15.04.2016 | Halya Coynash

Stark warning of bloody provocation planned against Crimean Tatars


The warning from a well-known Russian analyst that Russia could be planning to use methods seen in the Caucasus to stage a provocation and then a bloody crackdown  against Crimean Tatars is difficult to dismiss, and not only because of the virulent propaganda campaign in the Russian and other pro-Kremlin media.  Russia is likely to criminalize the Crimean Tatar Mejlis [representative body] within days or weeks, claiming it to be ‘extremist’, and the occupation regime in Crimea is continuing to carry out armed searches of Crimean Tatar homes and arrests on spurious charges.  On the last such occasion, only Crimean Tatars visiting a non-alcoholic café were detained for several hours, interrogated and had fingerprints and DNA samples taken.  The measures are almost certainly aimed at creating the impression that Crimean Tatars and/or Crimean Muslims are ‘extremist’ and dangerous. 

While Russia and the de facto Crimean prosecutor Natalya Poklonskaya constantly cite the Crimea Blockade to justify claims of ‘extremism’, the attempts to present Crimean Tatars as ‘radicals’ and dangerous extremists began within months of Russia’s invasion and annexation of Crimea. 

After earlier exiling Crimean Tatar leaders Mustafa Dzhemiliev and Mejlis Head, Refat Chubarov, by September 2014 Russia had turned on the Mejlis itself.  Although banned from his homeland, Russia has also initiated criminal charges against Chubarov of ‘encroaching on Russia’s territorial integrity’ (by condemning Russia’s annexation of Ukrainian Crimea).  Chubarov’s Deputy Akhtem Chiygoz has been imprisoned since January 2015 on surreal charges.  Now, incredibly, Russia is planning to criminalize the self-governing body of the largest indigenous people of Crimea, with representative offices throughout the world. 

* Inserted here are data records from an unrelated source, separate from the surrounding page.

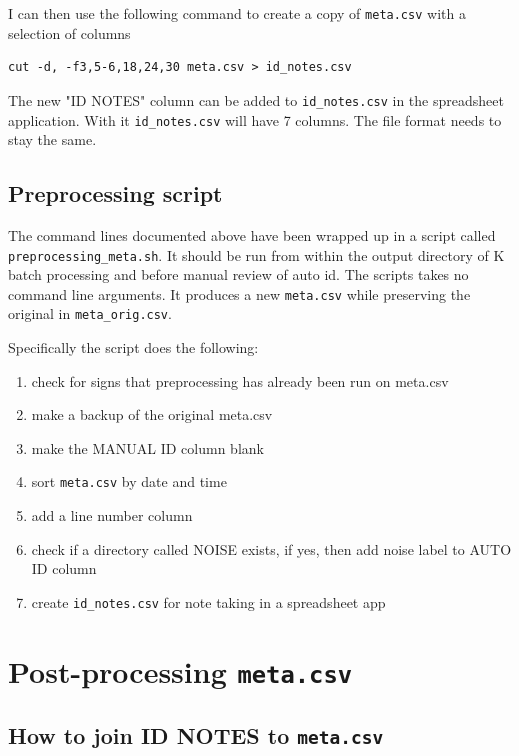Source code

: \documentclass[English, 11pt, twoside, authoryear]{article}
\begin{document}
I can then use the following command to create a copy of \texttt{meta.csv} with a selection of columns
\begin{lstlisting}[numbers=none]
cut -d, -f3,5-6,18,24,30 meta.csv > id_notes.csv
\end{lstlisting}

The new "ID NOTES" column can be added to \texttt{id\_notes.csv} in the spreadsheet application. With it \texttt{id\_notes.csv} will have 7 columns. The file format needs to stay the same.

%
%
\subsection{Preprocessing script}
%
%

The command lines documented above have been wrapped up in a script called \texttt{preprocessing\_meta.sh}. It should be run from within the output directory of \textsf{K} batch processing and before manual review of auto id. The scripts takes no command line arguments.
It produces a new \texttt{meta.csv} while preserving the original in \texttt{meta\_orig.csv}.

Specifically the script does the following:
\begin{enumerate}
\item check for signs that preprocessing has already been run on meta.csv
\item make a backup of the original meta.csv
\item make the MANUAL ID column blank
\item sort \texttt{meta.csv} by date and time
\item add a line number column
\item check if a directory called NOISE exists, if yes, then add noise label to AUTO ID column
\item create \texttt{id\_notes.csv} for note taking in a spreadsheet app
\end{enumerate}


%
%
%
\section{Post-processing \texttt{meta.csv}}
%
%
%

%
%
\subsection{How to join ID NOTES to \texttt{meta.csv}}
%
%
\end{document}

The first highly inflammatory articles in the Russian media and claims of ‘Muslim radicalism’ began back in October 2014.  A year later, Dzhemiliev and Chubarov were accused of recruiting for Daesh.  There have been more and more reports in the Russian media.  Propaganda spin doctor Dmitry Kiselyov, for example, claimed on a mainstream Russian TV channel at the end of 2015 that Turkey might become  involved and send “hundreds of thousands” of Crimean Tatars from its diaspora to fight against Russia in Crimea. 

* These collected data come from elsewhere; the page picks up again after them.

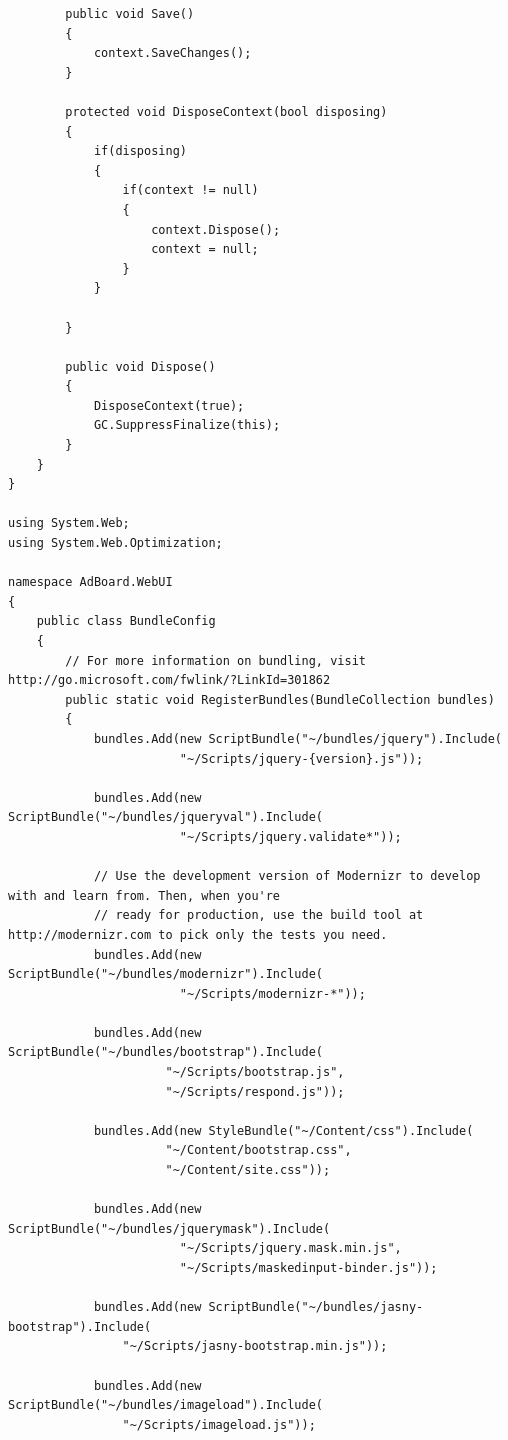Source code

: \documentclass[14pt,a4paper]{extreport}
\begin{document}
\begin{lstlisting}
        public void Save()
        {
            context.SaveChanges();
        }

        protected void DisposeContext(bool disposing)
        {
            if(disposing)
            {
                if(context != null)
                {
                    context.Dispose();
                    context = null;
                }
            }

        }

        public void Dispose()
        {
            DisposeContext(true);
            GC.SuppressFinalize(this);
        }
    }
}

using System.Web;
using System.Web.Optimization;

namespace AdBoard.WebUI
{
    public class BundleConfig
    {
        // For more information on bundling, visit http://go.microsoft.com/fwlink/?LinkId=301862
        public static void RegisterBundles(BundleCollection bundles)
        {
            bundles.Add(new ScriptBundle("~/bundles/jquery").Include(
                        "~/Scripts/jquery-{version}.js"));

            bundles.Add(new ScriptBundle("~/bundles/jqueryval").Include(
                        "~/Scripts/jquery.validate*"));

            // Use the development version of Modernizr to develop with and learn from. Then, when you're
            // ready for production, use the build tool at http://modernizr.com to pick only the tests you need.
            bundles.Add(new ScriptBundle("~/bundles/modernizr").Include(
                        "~/Scripts/modernizr-*"));

            bundles.Add(new ScriptBundle("~/bundles/bootstrap").Include(
                      "~/Scripts/bootstrap.js",
                      "~/Scripts/respond.js"));

            bundles.Add(new StyleBundle("~/Content/css").Include(
                      "~/Content/bootstrap.css",
                      "~/Content/site.css"));

            bundles.Add(new ScriptBundle("~/bundles/jquerymask").Include(
                        "~/Scripts/jquery.mask.min.js",
                        "~/Scripts/maskedinput-binder.js"));

            bundles.Add(new ScriptBundle("~/bundles/jasny-bootstrap").Include(
                "~/Scripts/jasny-bootstrap.min.js"));

            bundles.Add(new ScriptBundle("~/bundles/imageload").Include(
                "~/Scripts/imageload.js"));


\end{lstlisting}
\end{document}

It should be stressed that this is not merely media sensationalism.  Poklonskaya recently gave an interview to Russia’s RIA Novosti in which she made some quite extraordinary threats. 

The interviewer’s question said it all, though the answer from a person fulfilling the role of prosecutor was worse. 

How great is the risk to Crimea from the Mejlis?

They have zero chance.  There’s no place for them here. We won’t let any extremists here, and if anybody wants to try their luck, then we have vacant cells.  There aren’t that many places, admittedly, but we’ll find them appropriate ones in Magadan or Kolyma

We won’t let enemies into Crimea.  …. They can only shout and tell terrible stories, we won’t let them do all the rest”. 

Asked about the moves to ban the Mejlis, she claims that they have been guided solely by “crimes committed by the leaders of the organization” and that the “Mejlis exists only to stir up the population, to carry out acts of sabotage, to propagate war, incite hatred” etc. 

Geydar Dzhemal, a Russian political observer and the head of the Islamic  Committee of Russia, fears that Russia could be planning some kind of provocation as that in Nalchik in the Caucasus in 2005.  The Nalchik attacks were a disaster with 95 assailants killed (officially during the battle, according to lawyers and human rights activists, about half after being captured and in cold blood), as well as 35 federal forces and 14 civilians.

He points to the appearance of reports in the Russian media, like the above-mentioned by Kiselyov, claiming that young Crimean Tatar men are returning to Crimea from mainland Ukraine, following orders from Turkey, in order to start a revolt.   It is possible, he believes, that “in order to get rid of the Crimean Tatars, a similar provocation is being planned.  That is, to prompt a surge in the mounting indignation among Crimean Tatars caused by the violence, the disappearances, beatings, closed searches.  The same as what was carried out in Nalchik.  And to succeed in getting a few people, 100, etc., to follow a provocateur and then they’ll come down with full force in a massive and powerful special operation against the Crimean Tatars with huge loss of life”.

It was back in September 2014, after the abduction and/or disappearance of a number of young Crimean Tatars that Refat Chubarov first spoke of the analogy with the behaviour of Russian Federal forces in the Northern Caucasus.  Let’s hope that Dzhemal is wrong, but the similarities are chilling.